Instructions for the task ▸ Write out the material below exactly, beginning at the line that contains "Use Case | Type" and ending with its last line, both ends included; write nothing else.

*** Provided entries ***

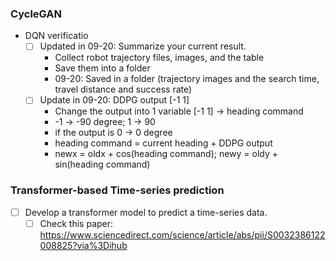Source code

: ### CycleGAN
* DQN verificatio
  * [ ] Updated in 09-20: Summarize your current result. 
      * Collect robot trajectory files, images, and the table 
      * Save them into a folder
      * 09-20: Saved in a folder (trajectory images and the search time, travel distance and success rate)
  * [ ] Update in 09-20: DDPG output [-1 1]  
      * Change the output into 1 variable [-1 1] -> heading command
      * -1 -> -90 degree; 1 -> 90
      * if the output is 0 -> 0 degree
      * heading command = current heading + DDPG output
      * newx = oldx + cos(heading command); newy = oldy + sin(heading command)
      

### Transformer-based Time-series prediction
* [ ] Develop a transformer model to predict a time-series data. 
  * [ ] Check this paper: https://www.sciencedirect.com/science/article/abs/pii/S0032386122008825?via%3Dihub
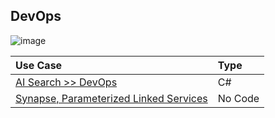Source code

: ## DevOps

![image](https://user-images.githubusercontent.com/44923999/185972867-64465cc3-0769-4045-bc5d-672f573854c7.png)

Use Case | Type
:----- | :-----
[AI Search >> DevOps](AISearch_DevOps.md) | C#<br>
[Synapse, Parameterized Linked Services](DevOps_SynapseDeploy_usingParameterizedLinkedServices.md) | No Code<br>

***

Response area ▸
Use Case | Type
:----- | :-----
[AI Search >> DevOps](AISearch_DevOps.md) | C#<br>
[Synapse, Parameterized Linked Services](DevOps_SynapseDeploy_usingParameterizedLinkedServices.md) | No Code<br>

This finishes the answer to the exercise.